I have this code, parallel odd-even merge sort. I am now trying to optimize it more, and I think a good idea is to parallelize the for loop that is commented, as that comparations are independent. But, when I parallelize that loop, only worse performance is achieved.
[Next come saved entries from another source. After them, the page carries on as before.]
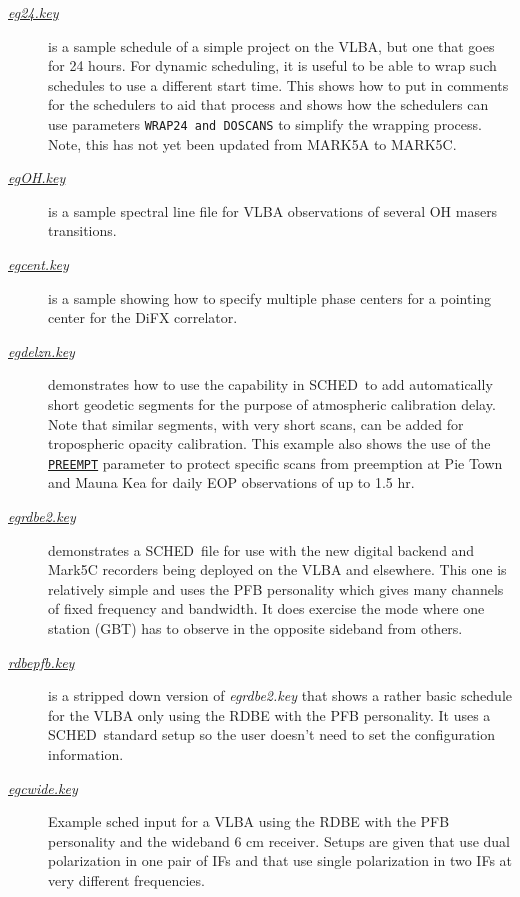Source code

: \documentclass{report}
\newcommand{\schedb}{{\sc SCHED~}}
\begin{document}
\begin{description}
\item[
{\href{examples/eg24.key}{{\sl eg24.key}}}] is a
sample schedule of a simple project on the VLBA, but one that goes
for 24 hours.  For dynamic scheduling, it is useful to be able to
wrap such schedules to use a different start time.  This shows how
to put in comments for the schedulers to aid that process and shows
how the schedulers can use parameters {\tt WRAP24 and DOSCANS} to
simplify the wrapping process.  Note, this has not yet been updated
from MARK5A to MARK5C.

\item[
{\href{examples/egOH.key}{{\sl egOH.key}}}] is a
sample spectral line file for VLBA
observations of several OH masers transitions.

\item[
{\href{examples/egcent.key}{{\sl egcent.key}}}] is
a sample showing how to specify multiple phase centers for a pointing
center for the DiFX correlator.

\item[
{\href{examples/egdelzn.key}{{\sl egdelzn.key}}}]
demonstrates how to use the capability in \schedb to add automatically
short geodetic segments for the purpose of atmospheric calibration
delay.  Note that similar segments, with very short scans, can be added
for tropospheric opacity calibration.  This example also shows the use
of the 
{\hyperref[MP:PREEMPT]{{\tt PREEMPT}}} parameter to protect
specific scans from preemption at Pie Town and Mauna Kea for daily
EOP observations of up to 1.5 hr.

\item[
{\href{examples/egrdbe2.key}{{\sl egrdbe2.key}}}]
demonstrates a \schedb file for use with the new digital backend and
Mark5C recorders being deployed on the VLBA and elsewhere.  This one
is relatively simple and uses the PFB personality which gives many
channels of fixed frequency and bandwidth.  It does exercise the
mode where one station (GBT) has to observe in the opposite sideband
from others.

\item[
{\href{examples/rdbepfb.key}{{\sl rdbepfb.key}}}]
is a stripped down version of {\sl egrdbe2.key} that shows a rather
basic schedule for the VLBA only using the RDBE with the PFB personality.
It uses a \schedb standard setup so the user doesn't need to set
the configuration information.

\item[
{\href{examples/egcwide.key}{{\sl egcwide.key}}}]
Example sched input for a VLBA using the RDBE with the PFB personality
and the wideband 6 cm receiver.  Setups are given that use dual
polarization in one pair of IFs and that use single polarization in
two IFs at very different frequencies.


\end{description}
\end{document}
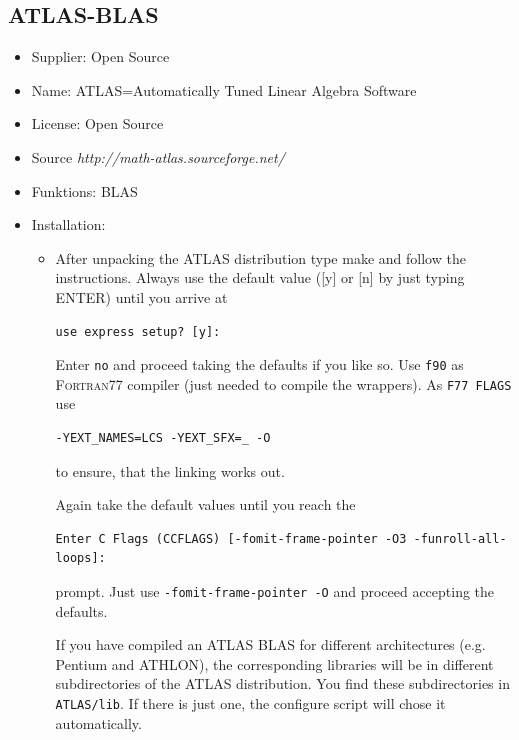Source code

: \documentclass[a4paper,10pt]{report}
\begin{document}
\subsection{ATLAS-BLAS}
\begin{itemize}
\item Supplier: Open Source
\item Name: ATLAS=Automatically Tuned Linear Algebra Software
\item License: Open Source
\item Source \textit{http://math-atlas.sourceforge.net/}
\item Funktions: BLAS
\item Installation:
\begin{itemize}
\item 
After unpacking the ATLAS distribution type make and follow the
instructions. Always use the default value ([y] or [n] by just typing
ENTER) until you arrive at
\begin{verbatim}
use express setup? [y]:
\end{verbatim}
Enter \texttt{no} and proceed taking the defaults if you like so.  Use
\texttt{f90} as \textsc{Fortran77} compiler (just needed to compile
the wrappers). As \texttt{F77 FLAGS} use
\begin{verbatim}
-YEXT_NAMES=LCS -YEXT_SFX=_ -O
\end{verbatim}
to ensure, that the linking works out.

Again take the default values until you reach the 
\begin{verbatim}
Enter C Flags (CCFLAGS) [-fomit-frame-pointer -O3 -funroll-all-loops]: 
\end{verbatim}
prompt.  Just use \texttt{-fomit-frame-pointer -O} and proceed accepting the defaults.

If you have compiled an ATLAS BLAS for different architectures (e.g. Pentium
and ATHLON), the corresponding libraries will be in different subdirectories of
the ATLAS distribution. You find these subdirectories in \texttt{ATLAS/lib}.
If there is just one, the configure script will chose it
automatically. 
\end{itemize}
\end{itemize}

\end{document}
I printed the thread ID inside the loop, and only one thread is looping, even if I write num_threads(2)
#pragma omp parallel
{
#pragma omp single
oddEvenMergeSort(newArr, newSize, 0, limit);
}
void oddEvenMergeSort(int *arr, int n, int level, int limit) {
if (n > 1) {
int m = n / 2;
if (level < limit)
{
level += 1;
#pragma omp task shared(arr)
oddEvenMergeSort(arr, m, level, limit);
#pragma omp task shared(arr)
oddEvenMergeSort(arr + m, n - m, level, limit);
#pragma omp taskwait
oddEvenMerge(arr, n);
}
else {
oddEvenMergeSort(arr, m, level, limit);
oddEvenMergeSort(arr + m, n - m, level, limit);
oddEvenMerge(arr, n);
}
}
}
void oddEvenMerge(int *arr, int n) {
if (n == 1) return;
if (n == 2) {
compare(arr, 0, 1);
return;
}
else {
int *odd = (int *)malloc(sizeof(int) * (n / 2));
int *even = (int *)malloc(sizeof(int) * (n / 2));
oddEvenSplit(arr, odd, even, n);
oddEvenMerge(odd, n / 2);
oddEvenMerge(even, n / 2);
oddEvenJoin(arr, odd, even, n);
// #pragma omp parallel for schedule(static, 1)
for (int i = 1; i < n / 2; i++) {
printf("Thread %dn", omp_get_thread_num());
compare(arr, 2 * i - 1, 2 * i);
}
free(odd);
free(even);
}
}